I’ve been looking to spin up a new real time Snowplow streaming analytics pipeline, but the documentation is a bit confusing. As I understand it, a typical Snowplow streaming setup would have multiple S3 Loader applications running on separate server instances (or clusters) for all of the following:
Loading from the collector-fed raw “good” stream to S3 [Thrift to LZO]
Loading from the collector-fed raw “bad” stream to S3 [Thrift to LZO]
Loading from the enriched “good” stream to S3 [TSV to GZIP]
Loading from the enriched “bad” stream to S3 [TSV to GZIP]
Complicating matters is the fact that the S3 Loader config has an input stream and an output stream as well.
Here are my questions:
Is this correct as far as the number of separate S3 Loader applications that should be run (four)?
What stream should be used for the S3 Loader out stream? What would even consume such a stream? It seems to me it would be fed events that failed to make it to enrich or RDB load but also failed to load to an S3 bucket…aren’t these unrecoverable?
If I’m understanding correctly, this seems like a LOT of required resources just for the S3 logging alone. Wouldn’t it be easier AND cheaper to use Kinesis Firehose? I know the Snowplow team recommends the S3 Loader application but I’ve seen mentions that Firehose can be used without too much difficulty (does require a Lambda function to convert Enriched streams to proper loading format)
So we generally run only three S3 loaders for a pipeline which follows a flow a little like this:
S3 Loader Raw: Pulls from “collector-fed” stream (Thrift + LZO) and outputs to “bad” stream for any failures
S3 Loader Enriched: Pulls from “enriched-fed” stream (TSV + GZIP) and outputs to “bad” stream for any failures
S3 Loader Bad: Pulls from central “bad” stream (JSON + GZIP) and outputs to “bad-2” stream for any failures
We need a /dev/null stream to prevent any recursion in the pipeline - this stream is monitored but generally we do not do anything with the data that lands here (it should never have anything in practice).

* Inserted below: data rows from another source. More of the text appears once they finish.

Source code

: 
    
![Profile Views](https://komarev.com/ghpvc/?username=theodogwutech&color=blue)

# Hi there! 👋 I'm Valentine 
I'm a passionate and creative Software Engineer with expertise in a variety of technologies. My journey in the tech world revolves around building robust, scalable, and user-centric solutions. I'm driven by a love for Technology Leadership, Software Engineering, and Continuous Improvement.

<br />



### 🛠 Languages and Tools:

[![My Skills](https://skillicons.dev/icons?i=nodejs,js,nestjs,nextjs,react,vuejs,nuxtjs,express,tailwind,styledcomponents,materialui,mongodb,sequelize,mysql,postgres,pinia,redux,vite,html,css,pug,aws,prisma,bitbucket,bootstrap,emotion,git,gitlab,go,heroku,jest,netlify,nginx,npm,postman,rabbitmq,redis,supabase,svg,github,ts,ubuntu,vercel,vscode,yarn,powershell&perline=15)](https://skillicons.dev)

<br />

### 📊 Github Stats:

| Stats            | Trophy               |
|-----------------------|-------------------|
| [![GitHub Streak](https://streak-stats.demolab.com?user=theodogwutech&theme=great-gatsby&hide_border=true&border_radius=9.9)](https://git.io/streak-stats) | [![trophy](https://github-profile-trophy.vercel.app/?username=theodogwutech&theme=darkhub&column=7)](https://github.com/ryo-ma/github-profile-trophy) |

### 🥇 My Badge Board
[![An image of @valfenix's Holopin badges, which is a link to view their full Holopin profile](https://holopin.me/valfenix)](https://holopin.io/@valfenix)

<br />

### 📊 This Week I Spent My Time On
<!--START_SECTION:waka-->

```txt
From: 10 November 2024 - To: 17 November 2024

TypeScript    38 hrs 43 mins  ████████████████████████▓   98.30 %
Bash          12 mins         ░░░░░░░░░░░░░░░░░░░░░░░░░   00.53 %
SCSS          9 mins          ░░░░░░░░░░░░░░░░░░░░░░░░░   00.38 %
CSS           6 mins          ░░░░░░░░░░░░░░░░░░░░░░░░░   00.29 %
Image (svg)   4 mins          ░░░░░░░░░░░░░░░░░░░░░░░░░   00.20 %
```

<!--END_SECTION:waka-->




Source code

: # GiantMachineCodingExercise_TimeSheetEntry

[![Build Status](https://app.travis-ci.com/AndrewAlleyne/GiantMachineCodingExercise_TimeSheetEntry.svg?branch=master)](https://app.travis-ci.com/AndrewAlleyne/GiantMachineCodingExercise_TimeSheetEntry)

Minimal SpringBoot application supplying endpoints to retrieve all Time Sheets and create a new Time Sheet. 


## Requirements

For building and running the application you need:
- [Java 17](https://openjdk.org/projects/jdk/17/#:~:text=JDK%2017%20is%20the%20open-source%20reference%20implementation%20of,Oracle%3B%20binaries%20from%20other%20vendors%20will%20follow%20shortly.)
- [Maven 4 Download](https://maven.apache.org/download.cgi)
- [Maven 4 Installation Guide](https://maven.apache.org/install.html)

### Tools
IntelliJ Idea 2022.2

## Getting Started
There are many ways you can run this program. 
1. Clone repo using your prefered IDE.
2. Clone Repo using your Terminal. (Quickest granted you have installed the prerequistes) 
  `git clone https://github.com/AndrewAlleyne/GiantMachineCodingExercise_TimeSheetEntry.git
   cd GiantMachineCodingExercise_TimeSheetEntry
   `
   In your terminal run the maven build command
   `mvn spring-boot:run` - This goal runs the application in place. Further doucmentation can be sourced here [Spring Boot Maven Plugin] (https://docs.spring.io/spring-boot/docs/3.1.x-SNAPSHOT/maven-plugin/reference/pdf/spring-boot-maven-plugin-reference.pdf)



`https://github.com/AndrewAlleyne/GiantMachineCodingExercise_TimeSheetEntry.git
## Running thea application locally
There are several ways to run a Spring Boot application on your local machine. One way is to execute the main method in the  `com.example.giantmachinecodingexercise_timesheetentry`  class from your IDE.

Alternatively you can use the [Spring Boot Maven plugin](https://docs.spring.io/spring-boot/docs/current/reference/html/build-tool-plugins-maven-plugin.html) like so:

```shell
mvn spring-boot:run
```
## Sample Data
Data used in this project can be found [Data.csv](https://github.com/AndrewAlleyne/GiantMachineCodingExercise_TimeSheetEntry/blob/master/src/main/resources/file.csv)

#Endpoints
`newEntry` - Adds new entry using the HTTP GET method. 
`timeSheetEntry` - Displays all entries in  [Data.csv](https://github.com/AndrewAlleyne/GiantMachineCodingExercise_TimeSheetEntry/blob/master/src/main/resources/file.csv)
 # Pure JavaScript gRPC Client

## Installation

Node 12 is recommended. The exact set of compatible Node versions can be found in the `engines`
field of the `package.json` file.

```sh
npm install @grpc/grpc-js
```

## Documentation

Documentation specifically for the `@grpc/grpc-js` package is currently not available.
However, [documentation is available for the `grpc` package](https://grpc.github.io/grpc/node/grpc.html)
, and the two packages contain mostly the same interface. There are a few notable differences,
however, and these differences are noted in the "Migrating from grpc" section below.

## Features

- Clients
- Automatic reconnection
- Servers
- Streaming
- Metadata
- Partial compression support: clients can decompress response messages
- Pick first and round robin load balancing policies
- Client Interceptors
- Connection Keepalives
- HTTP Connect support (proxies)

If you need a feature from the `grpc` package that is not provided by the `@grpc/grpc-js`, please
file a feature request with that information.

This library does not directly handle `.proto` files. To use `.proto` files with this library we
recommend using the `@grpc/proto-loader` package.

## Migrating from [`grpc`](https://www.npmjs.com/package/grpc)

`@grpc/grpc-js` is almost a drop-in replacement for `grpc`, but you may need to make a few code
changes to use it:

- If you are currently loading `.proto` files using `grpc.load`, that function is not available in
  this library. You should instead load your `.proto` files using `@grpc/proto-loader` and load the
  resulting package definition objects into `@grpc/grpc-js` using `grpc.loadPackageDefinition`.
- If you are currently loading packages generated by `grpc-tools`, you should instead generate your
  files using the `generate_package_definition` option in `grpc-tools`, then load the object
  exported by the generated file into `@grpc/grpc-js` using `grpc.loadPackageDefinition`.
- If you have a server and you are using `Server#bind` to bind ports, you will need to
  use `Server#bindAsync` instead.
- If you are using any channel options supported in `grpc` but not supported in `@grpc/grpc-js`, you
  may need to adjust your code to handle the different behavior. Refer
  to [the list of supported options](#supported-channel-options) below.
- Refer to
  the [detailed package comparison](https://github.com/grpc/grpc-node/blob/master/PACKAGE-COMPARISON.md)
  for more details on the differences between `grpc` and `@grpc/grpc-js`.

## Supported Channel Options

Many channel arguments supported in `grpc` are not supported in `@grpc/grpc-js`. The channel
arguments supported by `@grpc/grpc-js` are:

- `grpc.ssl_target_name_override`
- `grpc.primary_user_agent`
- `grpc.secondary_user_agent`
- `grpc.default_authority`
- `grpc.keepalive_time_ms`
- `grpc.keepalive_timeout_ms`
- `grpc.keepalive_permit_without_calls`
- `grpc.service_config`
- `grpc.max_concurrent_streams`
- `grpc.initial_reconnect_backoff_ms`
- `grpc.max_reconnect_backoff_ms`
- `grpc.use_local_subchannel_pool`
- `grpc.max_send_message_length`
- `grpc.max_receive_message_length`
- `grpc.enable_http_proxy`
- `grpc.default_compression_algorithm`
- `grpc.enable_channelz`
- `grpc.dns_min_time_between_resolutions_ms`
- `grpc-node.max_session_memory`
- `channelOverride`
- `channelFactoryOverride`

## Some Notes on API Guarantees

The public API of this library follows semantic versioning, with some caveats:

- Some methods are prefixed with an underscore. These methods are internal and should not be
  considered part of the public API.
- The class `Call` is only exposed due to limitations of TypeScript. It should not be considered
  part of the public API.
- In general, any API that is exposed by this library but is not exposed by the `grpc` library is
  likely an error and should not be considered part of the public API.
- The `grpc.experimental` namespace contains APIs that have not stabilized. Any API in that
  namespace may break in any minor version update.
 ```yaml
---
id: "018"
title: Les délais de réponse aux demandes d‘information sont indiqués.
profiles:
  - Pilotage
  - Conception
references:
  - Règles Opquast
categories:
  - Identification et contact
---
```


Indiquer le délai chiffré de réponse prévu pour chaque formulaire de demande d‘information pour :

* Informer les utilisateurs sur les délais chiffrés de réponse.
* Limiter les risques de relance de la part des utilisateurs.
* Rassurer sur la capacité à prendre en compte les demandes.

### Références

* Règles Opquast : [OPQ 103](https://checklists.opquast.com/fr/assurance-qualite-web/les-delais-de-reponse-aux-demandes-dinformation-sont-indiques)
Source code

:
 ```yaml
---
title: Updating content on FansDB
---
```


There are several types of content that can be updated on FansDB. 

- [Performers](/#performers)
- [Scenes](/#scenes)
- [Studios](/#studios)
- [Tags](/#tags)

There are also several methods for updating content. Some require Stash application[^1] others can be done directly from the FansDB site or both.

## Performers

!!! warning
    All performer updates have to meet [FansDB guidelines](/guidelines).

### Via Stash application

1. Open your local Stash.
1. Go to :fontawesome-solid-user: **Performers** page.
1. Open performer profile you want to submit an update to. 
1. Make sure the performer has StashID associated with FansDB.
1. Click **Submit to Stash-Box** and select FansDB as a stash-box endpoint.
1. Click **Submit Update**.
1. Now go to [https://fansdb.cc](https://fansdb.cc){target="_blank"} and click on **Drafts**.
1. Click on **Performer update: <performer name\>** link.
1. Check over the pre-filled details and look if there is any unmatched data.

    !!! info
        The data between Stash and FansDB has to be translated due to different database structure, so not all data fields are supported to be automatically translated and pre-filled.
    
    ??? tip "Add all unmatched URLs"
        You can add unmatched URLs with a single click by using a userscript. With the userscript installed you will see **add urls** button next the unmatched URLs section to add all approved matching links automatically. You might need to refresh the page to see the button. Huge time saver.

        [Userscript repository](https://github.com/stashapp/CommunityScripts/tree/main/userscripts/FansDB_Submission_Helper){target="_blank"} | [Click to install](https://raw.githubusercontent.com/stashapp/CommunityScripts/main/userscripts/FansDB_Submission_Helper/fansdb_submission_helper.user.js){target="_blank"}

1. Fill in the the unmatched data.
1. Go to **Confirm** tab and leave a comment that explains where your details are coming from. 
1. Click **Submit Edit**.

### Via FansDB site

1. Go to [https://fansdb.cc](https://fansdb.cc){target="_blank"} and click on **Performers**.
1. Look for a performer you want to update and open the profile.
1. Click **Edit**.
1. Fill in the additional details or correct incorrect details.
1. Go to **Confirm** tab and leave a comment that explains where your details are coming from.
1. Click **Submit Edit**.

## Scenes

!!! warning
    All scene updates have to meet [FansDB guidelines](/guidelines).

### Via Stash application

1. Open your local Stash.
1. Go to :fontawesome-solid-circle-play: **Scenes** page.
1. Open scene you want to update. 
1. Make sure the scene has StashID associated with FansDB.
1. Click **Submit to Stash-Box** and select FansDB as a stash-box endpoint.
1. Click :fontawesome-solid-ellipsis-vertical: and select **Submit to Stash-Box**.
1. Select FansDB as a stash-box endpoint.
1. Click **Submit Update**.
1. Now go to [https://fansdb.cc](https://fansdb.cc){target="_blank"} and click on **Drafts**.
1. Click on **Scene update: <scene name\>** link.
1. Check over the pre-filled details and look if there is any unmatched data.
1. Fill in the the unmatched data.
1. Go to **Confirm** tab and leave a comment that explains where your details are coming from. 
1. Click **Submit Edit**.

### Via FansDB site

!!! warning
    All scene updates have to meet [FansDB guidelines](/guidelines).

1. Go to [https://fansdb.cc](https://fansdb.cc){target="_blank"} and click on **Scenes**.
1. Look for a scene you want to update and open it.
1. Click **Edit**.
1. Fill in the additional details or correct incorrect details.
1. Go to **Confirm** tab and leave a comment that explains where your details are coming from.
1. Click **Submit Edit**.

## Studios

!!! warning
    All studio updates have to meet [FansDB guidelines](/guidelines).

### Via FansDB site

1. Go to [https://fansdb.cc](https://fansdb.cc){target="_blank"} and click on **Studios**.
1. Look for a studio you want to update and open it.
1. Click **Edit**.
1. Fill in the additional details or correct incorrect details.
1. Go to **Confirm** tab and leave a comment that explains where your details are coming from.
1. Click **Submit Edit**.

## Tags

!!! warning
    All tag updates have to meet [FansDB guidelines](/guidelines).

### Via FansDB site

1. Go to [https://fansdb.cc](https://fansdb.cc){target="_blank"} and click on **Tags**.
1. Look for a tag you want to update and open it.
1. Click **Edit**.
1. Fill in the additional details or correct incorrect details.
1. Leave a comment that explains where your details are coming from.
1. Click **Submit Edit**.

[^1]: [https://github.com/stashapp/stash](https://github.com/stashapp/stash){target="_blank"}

In this flow you then have options for saving money - if you never leverage the “raw” data this loader can be turned off (really the only data of interest is the enriched and bad data). So you end up with only two S3 loaders for each pipeline.
The “good” path applications all share the same “bad” stream - the format of bad data is consistent for all of our micro-services and so can be joined with data from multiple sources.
As far as using firehose it should be possible with a custom lambda attached to it to insert newlines for the enriched data (we have little experience using it as we leverage our own loader in production for all of our managed clients).